THREE Romanian men who tried to steal from a Weymouth cashpoint have been jailed.

Petre Ionita, Elvis Dinu and Gioni Faur all appeared at Bournemouth Crown Court to be sentenced after admitting attempted theft from a meter or automated machine and going equipped for theft.

Carlyon Branford-Wood, prosecuting, told the court how Jaime Bacon was in the queue for the cashpoint outside Barclays in Weymouth town centre on July 15 and was behind the three men.

The defendants all crowded around the machine so Mrs Bacon couldn’t see what they were doing.

When they left she attempted to withdraw £70 from the machine but despite the words ‘take your card, your cash will follow’ appearing on the screen the money did not appear.
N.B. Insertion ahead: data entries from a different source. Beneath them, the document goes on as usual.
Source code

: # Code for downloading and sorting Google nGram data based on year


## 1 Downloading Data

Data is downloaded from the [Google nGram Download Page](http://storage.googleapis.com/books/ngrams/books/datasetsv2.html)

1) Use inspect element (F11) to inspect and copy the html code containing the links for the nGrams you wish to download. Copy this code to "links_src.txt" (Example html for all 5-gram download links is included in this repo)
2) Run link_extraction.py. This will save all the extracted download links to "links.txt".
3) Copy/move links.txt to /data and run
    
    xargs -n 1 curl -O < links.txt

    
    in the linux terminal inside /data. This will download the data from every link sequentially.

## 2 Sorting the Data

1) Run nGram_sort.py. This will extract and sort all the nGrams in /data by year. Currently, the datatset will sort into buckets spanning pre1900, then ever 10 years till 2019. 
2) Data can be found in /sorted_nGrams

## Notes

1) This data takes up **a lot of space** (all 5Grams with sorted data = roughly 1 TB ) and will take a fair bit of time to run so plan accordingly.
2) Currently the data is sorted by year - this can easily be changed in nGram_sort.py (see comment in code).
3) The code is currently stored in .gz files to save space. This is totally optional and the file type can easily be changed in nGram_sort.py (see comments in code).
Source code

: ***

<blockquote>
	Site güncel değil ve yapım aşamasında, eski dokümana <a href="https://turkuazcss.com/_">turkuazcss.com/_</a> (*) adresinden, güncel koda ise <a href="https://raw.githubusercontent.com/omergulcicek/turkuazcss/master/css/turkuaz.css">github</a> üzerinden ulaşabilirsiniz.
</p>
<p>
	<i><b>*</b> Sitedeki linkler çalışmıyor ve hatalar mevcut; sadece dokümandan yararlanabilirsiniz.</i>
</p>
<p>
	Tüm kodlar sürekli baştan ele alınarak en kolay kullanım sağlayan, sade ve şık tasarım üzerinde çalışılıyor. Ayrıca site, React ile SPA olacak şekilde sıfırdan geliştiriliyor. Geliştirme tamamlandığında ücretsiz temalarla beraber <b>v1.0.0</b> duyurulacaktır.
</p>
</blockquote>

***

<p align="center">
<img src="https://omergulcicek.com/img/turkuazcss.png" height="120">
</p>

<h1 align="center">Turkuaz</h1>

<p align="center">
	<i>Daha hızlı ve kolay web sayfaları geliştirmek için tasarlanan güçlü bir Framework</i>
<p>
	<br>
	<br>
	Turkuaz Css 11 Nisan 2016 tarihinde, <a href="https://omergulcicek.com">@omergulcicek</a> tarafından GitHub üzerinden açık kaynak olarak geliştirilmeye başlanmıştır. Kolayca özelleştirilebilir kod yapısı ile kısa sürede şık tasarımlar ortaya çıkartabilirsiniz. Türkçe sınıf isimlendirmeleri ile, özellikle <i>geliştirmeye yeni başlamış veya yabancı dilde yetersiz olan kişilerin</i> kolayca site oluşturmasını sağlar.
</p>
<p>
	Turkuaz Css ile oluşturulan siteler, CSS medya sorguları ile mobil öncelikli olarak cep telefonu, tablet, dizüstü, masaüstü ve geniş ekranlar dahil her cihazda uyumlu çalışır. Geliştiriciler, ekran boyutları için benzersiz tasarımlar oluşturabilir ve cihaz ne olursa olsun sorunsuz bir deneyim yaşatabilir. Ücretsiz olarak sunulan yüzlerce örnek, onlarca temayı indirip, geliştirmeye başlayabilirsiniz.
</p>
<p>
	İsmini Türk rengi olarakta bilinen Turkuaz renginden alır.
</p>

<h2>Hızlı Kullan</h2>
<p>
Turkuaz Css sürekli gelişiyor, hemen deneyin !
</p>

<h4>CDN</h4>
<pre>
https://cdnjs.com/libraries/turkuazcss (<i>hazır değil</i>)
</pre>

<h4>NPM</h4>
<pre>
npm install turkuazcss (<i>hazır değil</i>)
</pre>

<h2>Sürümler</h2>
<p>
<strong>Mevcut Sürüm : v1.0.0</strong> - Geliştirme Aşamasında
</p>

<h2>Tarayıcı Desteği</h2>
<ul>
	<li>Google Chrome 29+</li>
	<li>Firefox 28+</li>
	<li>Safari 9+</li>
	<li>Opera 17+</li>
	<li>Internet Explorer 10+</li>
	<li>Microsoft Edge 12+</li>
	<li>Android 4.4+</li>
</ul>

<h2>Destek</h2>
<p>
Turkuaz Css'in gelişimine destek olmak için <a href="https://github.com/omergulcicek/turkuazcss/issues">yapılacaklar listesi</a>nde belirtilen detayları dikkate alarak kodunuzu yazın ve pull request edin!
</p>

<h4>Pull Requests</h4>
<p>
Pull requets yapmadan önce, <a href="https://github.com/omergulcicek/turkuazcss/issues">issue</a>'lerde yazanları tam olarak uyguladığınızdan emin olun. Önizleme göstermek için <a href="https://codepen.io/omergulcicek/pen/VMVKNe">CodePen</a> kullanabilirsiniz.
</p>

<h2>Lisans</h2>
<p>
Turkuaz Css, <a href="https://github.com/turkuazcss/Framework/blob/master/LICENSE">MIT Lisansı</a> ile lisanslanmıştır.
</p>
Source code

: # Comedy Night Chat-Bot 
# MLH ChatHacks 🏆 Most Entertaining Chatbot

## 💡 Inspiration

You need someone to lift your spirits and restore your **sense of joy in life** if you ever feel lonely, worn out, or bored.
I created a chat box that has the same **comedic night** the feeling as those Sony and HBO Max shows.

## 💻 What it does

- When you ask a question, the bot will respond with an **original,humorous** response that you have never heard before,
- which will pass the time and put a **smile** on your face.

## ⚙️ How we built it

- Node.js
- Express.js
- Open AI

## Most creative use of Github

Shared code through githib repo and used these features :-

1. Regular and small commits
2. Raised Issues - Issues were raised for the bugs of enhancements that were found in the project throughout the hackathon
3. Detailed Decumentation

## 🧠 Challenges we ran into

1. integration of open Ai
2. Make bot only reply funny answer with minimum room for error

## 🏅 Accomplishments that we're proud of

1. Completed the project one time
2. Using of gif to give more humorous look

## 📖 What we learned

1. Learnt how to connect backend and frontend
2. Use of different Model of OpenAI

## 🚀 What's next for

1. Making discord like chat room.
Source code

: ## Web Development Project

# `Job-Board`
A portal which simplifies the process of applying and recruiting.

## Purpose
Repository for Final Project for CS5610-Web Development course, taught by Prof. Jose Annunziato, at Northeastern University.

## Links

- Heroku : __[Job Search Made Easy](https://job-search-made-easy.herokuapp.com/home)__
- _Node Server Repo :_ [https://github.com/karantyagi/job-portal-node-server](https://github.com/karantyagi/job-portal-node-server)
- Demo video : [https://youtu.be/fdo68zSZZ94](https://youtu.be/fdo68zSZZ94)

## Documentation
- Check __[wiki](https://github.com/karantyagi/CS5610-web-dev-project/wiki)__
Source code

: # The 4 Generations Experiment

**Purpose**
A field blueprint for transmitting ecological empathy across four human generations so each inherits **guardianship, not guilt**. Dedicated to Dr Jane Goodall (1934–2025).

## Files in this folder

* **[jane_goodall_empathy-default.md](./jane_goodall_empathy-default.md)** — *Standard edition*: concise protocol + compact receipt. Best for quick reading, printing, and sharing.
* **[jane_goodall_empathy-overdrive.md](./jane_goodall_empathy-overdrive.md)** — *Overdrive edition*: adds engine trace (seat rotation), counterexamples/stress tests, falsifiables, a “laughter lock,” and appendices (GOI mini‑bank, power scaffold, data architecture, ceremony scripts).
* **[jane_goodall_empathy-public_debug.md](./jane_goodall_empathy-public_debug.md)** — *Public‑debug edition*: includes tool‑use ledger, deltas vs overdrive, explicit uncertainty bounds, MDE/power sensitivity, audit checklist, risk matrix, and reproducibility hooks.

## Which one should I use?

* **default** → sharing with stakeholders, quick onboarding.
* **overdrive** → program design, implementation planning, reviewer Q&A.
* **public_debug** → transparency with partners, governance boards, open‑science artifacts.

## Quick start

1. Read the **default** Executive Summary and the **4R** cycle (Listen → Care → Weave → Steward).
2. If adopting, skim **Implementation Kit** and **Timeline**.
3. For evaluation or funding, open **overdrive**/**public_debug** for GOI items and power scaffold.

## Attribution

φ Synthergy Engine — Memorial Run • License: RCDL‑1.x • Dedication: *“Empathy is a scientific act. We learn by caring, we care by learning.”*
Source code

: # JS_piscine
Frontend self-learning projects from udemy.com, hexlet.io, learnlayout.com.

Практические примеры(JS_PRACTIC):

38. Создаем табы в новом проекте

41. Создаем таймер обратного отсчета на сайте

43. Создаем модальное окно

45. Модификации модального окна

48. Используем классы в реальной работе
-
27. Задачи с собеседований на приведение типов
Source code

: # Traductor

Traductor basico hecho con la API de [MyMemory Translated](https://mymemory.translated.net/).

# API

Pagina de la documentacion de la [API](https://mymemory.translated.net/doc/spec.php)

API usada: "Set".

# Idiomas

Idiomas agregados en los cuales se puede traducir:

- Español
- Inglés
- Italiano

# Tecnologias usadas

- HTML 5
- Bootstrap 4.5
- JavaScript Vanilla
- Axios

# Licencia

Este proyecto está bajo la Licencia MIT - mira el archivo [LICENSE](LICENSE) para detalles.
Miss Branford-Wood said a friend who she was with put her fingernails in behind the slot where the money would have come out and found a strip had been inserted, which was silver on one side and sticky plastic on the other.

Mrs Bacon, who eventually got her money back, contacted the police and the three men were arrested in King Street later that same day in their car, where a bag containing six strips similar to the one used at the Barclays cashpoint was also found.

Miss Branford-Wood said Ionita, of Delamere Road, Manchester, had been jailed for 16 months earlier this year for an offence of conspiracy to commit theft that also involved the placing of devices on cash strips.

He was still on licence for that offence at the time he came to Weymouth.

Tim Shorter, mitigating for 25-year-old Ionita, said: “He came to the UK with good intentions to get a job to support his family in Romania.

“That clearly has not always been the case although he has worked when he has been able to.”

Robert Pawson – representing 26-year-old Dinu, also of Delamere Road, Manchester – said his client had worked for three years as a low-paid builder and expressed ‘genuine remorse’ for his actions.

Faur, 23, of Arnside Street, Moss Side, Manchester, had only recently arrived in the country and initially claimed he had just acted as a lookout.

However, his barrister Richard Griffiths said: “He accepts they were all in it together.”

Judge Samuel Wiggs sentenced Ionita to six months in prison and the other two defendants to four months.